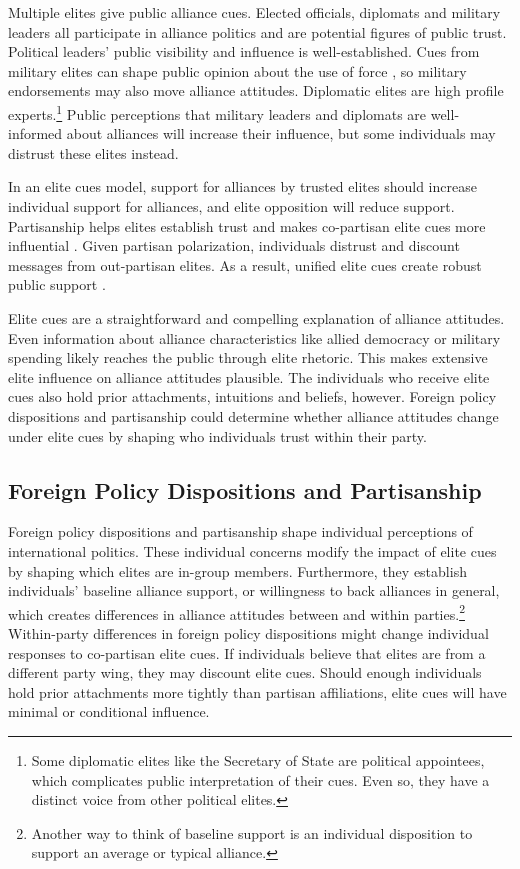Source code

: \documentclass[12pt]{article}
\begin{document}
Multiple elites give public alliance cues.
Elected officials, diplomats and military leaders all participate in alliance politics and are potential figures of public trust.
Political leaders' public visibility and influence is well-established.
Cues from military elites can shape public opinion about the use of force \citep{Golbyetal2018}, so military endorsements may also move alliance attitudes. 
Diplomatic elites are high profile experts.\footnote{Some diplomatic elites like the Secretary of State are political appointees, which complicates public interpretation of their cues. Even so, they have a distinct voice from other political elites.}
Public perceptions that military leaders and diplomats are well-informed about alliances will increase their influence, but some individuals may distrust these elites instead.


In an elite cues model, support for alliances by trusted elites should increase individual support for alliances, and elite opposition will reduce support.   
Partisanship helps elites establish trust and makes co-partisan elite cues more influential \citep{Druckmanetal2013}.
Given partisan polarization, individuals distrust and discount messages from out-partisan elites.
As a result, unified elite cues create robust public support \citep{Berinsky2007}.


Elite cues are a straightforward and compelling explanation of alliance attitudes.
Even information about alliance characteristics like allied democracy or military spending likely reaches the public through elite rhetoric. 
This makes extensive elite influence on alliance attitudes plausible. 
The individuals who receive elite cues also hold prior attachments, intuitions and beliefs, however.
Foreign policy dispositions and partisanship could determine whether alliance attitudes change under elite cues by shaping who individuals trust within their party.


\subsection{Foreign Policy Dispositions and Partisanship}


Foreign policy dispositions and partisanship shape individual perceptions of international politics. 
These individual concerns modify the impact of elite cues by shaping which elites are in-group members.
Furthermore, they establish individuals' baseline alliance support, or willingness to back alliances in general, which creates differences in alliance attitudes between and within parties.\footnote{Another way to think of baseline support is an individual disposition to support an average or typical alliance.}
Within-party differences in foreign policy dispositions might change individual responses to co-partisan elite cues.
If individuals believe that elites are from a different party wing, they may discount elite cues.  
Should enough individuals hold prior attachments more tightly than partisan affiliations, elite cues will have minimal or conditional influence.
\end{document}
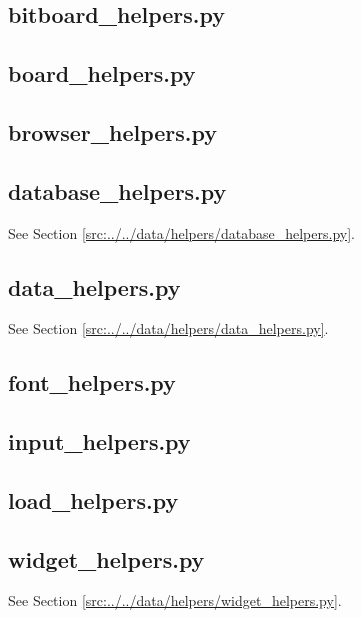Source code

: \documentclass[../main/main.tex]{subfiles}
\begin{document}
\subsection{bitboard\_helpers.py}

\label{src:data/helpers/bitboard_helpers.py}

\subsection{board\_helpers.py}

\label{src:data/helpers/board_helpers.py}

\subsection{browser\_helpers.py}

\label{src:data/helpers/browser_helpers.py}

\subsection{database\_helpers.py}
See Section \ref{src:../../data/helpers/database_helpers.py}.

\subsection{data\_helpers.py}
See Section \ref{src:../../data/helpers/data_helpers.py}.

\subsection{font\_helpers.py}

\label{src:data/helpers/font_helpers.py}

\subsection{input\_helpers.py}

\label{src:data/helpers/input_helpers.py}

\subsection{load\_helpers.py}

\label{src:data/helpers/load_helpers.py}

\subsection{widget\_helpers.py}
See Section \ref{src:../../data/helpers/widget_helpers.py}.
\end{document}
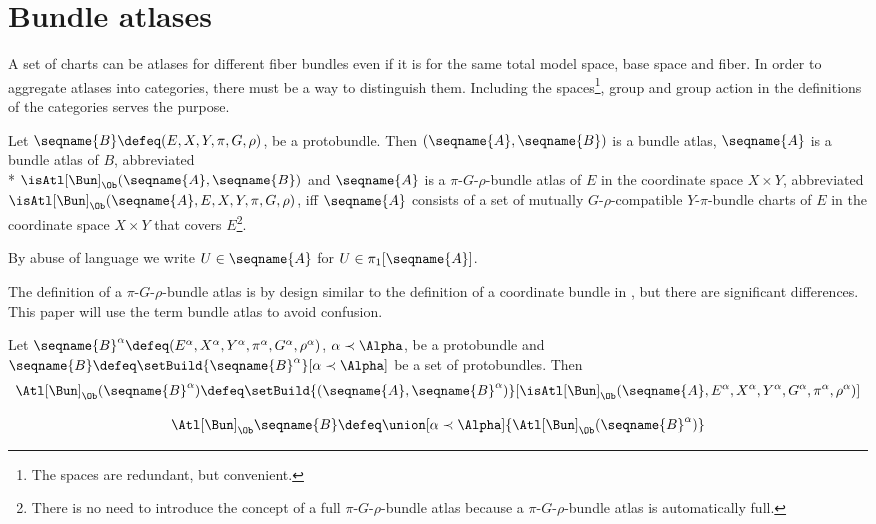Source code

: \documentclass{article}
\begin{document}
\section{Bundle atlases}
\label{sec:BunAtlases}
A set of charts can be atlases for different fiber bundles even if it is
for the same total model space, base space and fiber. In order to
aggregate atlases into categories, there must be a way to distinguish
them. Including the spaces\footnote{
The spaces are redundant, but convenient.},
group and group action in the definitions of the categories serves the
purpose.

\begin{definition}
\label{def:Bun-Atl}
Let $\seqname{B} \defeq (E, X, Y, \pi, G, \rho)$, be a protobundle. Then
$(\seqname{A},\seqname{B})$ is a bundle atlas, $\seqname{A}$ is a bundle
atlas of $B$, abbreviated \\*
$\isAtl[\Bun]_\Ob(\seqname{A}, \seqname{B})$
and $\seqname{A}$ is a $\pi$-$G$-$\rho$-bundle atlas of $E$ in the
coordinate space $X \times Y$, abbreviated
$\isAtl[\Bun]_\Ob(\seqname{A}, E, X, Y, \pi, G, \rho)$, iff
$\seqname{A}$ consists of a set of mutually $G$-$\rho$-compatible
$Y$-$\pi$-bundle charts of $E$ in the coordinate space $X \times Y$ that
covers $E$\footnote{
  There is no need to introduce the concept of a full
  $\pi$-$G$-$\rho$-bundle atlas because a $\pi$-$G$-$\rho$-bundle
  atlas is automatically full.
}.

By abuse of language we write $U \in \seqname{A}$ for
$U \in \pi_1[\seqname{A}]$.

\begin{remark}
The definition of a $\pi$-$G$-$\rho$-bundle atlas is by design similar
to the definition of a coordinate bundle in \cite[p.~7]{TopFib}, but
there are significant differences. This paper will use the term bundle
atlas to avoid confusion.
\end{remark}

Let
$
  \seqname{B}^\alpha \defeq
  (E^\alpha, X^\alpha, Y^\alpha, \pi^\alpha, G^\alpha, \rho^\alpha)
$,
$\alpha \prec \Alpha$, be a protobundle and
$\seqname{B} \defeq \setBuild{{\seqname{B}^\alpha}}[\alpha \prec \Alpha]$
be a set of protobundles.
Then
\begin{multline}
\Atl[\Bun]_\Ob(\seqname{B}^\alpha) \defeq
  \setBuild
  {{
    (
      \seqname{A},
      \seqname{B}^\alpha
    )
  }}%
  [
    {{
      \isAtl[\Bun]_\Ob
        (
          \seqname{A},
          E^\alpha,
          X^\alpha,
          Y^\alpha,
          G^\alpha,
          \pi^\alpha,
          \rho^\alpha
        )
    }}
  ]
\end{multline}

\begin{equation}
\Atl[\Bun]_\Ob \seqname{B} \defeq
  \union[\alpha \prec \Alpha]{\Atl[\Bun]_\Ob(\seqname{B}^\alpha)}
\end{equation}
\end{definition}
\end{document}
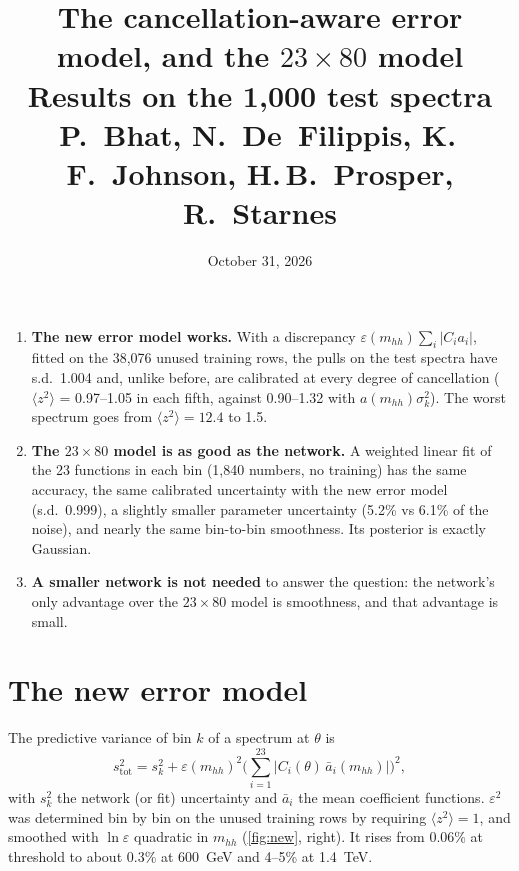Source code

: 
\title{\textbf{The cancellation-aware error model, and the $23\times80$ model}\\[4pt]
\large Results on the 1,000 test spectra\\[4pt]
\normalsize P.~Bhat, N.~De~Filippis, K.\,F.~Johnson, H.\,B.~Prosper, R.~Starnes}
\date{October 31, 2026}

\maketitle

\begin{keyidea}[In brief]
\begin{enumerate}
  \item \textbf{The new error model works.} With a discrepancy
    $\varepsilon(m_{hh})\sum_i|C_ia_i|$, fitted on the 38,076 unused training rows, the pulls
    on the test spectra have s.d.\ 1.004 and, unlike before, are calibrated at every degree
    of cancellation ($\langle z^2\rangle$ = 0.97--1.05 in each fifth, against 0.90--1.32 with
    $a(m_{hh})\sigma_k^2$). The worst spectrum goes from $\langle z^2\rangle = 12.4$ to 1.5.
  \item \textbf{The $23\times80$ model is as good as the network.} A weighted linear fit of
    the 23 functions in each bin (1,840 numbers, no training) has the same accuracy, the
    same calibrated uncertainty with the new error model (s.d.\ 0.999), a slightly smaller
    parameter uncertainty (5.2\% vs 6.1\% of the noise), and nearly the same bin-to-bin
    smoothness. Its posterior is exactly Gaussian.
  \item \textbf{A smaller network is not needed} to answer the question: the network's only
    advantage over the $23\times80$ model is smoothness, and that advantage is small.
\end{enumerate}
\end{keyidea}

\section{The new error model}

The predictive variance of bin $k$ of a spectrum at $\theta$ is
\begin{equation}
  s_\text{tot}^2 = s_k^2 + \varepsilon(m_{hh})^2\Big(\sum_{i=1}^{23}|C_i(\theta)\,\bar a_i(m_{hh})|\Big)^2 ,
\end{equation}
with $s_k^2$ the network (or fit) uncertainty and $\bar a_i$ the mean coefficient functions.
$\varepsilon^2$ was determined bin by bin on the unused training rows by requiring
$\langle z^2\rangle = 1$, and smoothed with $\ln\varepsilon$ quadratic in $m_{hh}$
(\cref{fig:new}, right). It rises from 0.06\% at threshold to about 0.3\% at 600~GeV and
4--5\% at 1.4~TeV.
#####
Work instruction. When the word "party" appears in a line of the listing, copy that line.

Solution to the problem.
Foreign policy dispositions and partisanship could determine whether alliance attitudes change under elite cues by shaping who individuals trust within their party.
Within-party differences in foreign policy dispositions might change individual responses to co-partisan elite cues.
If individuals believe that elites are from a different party wing, they may discount elite cues.  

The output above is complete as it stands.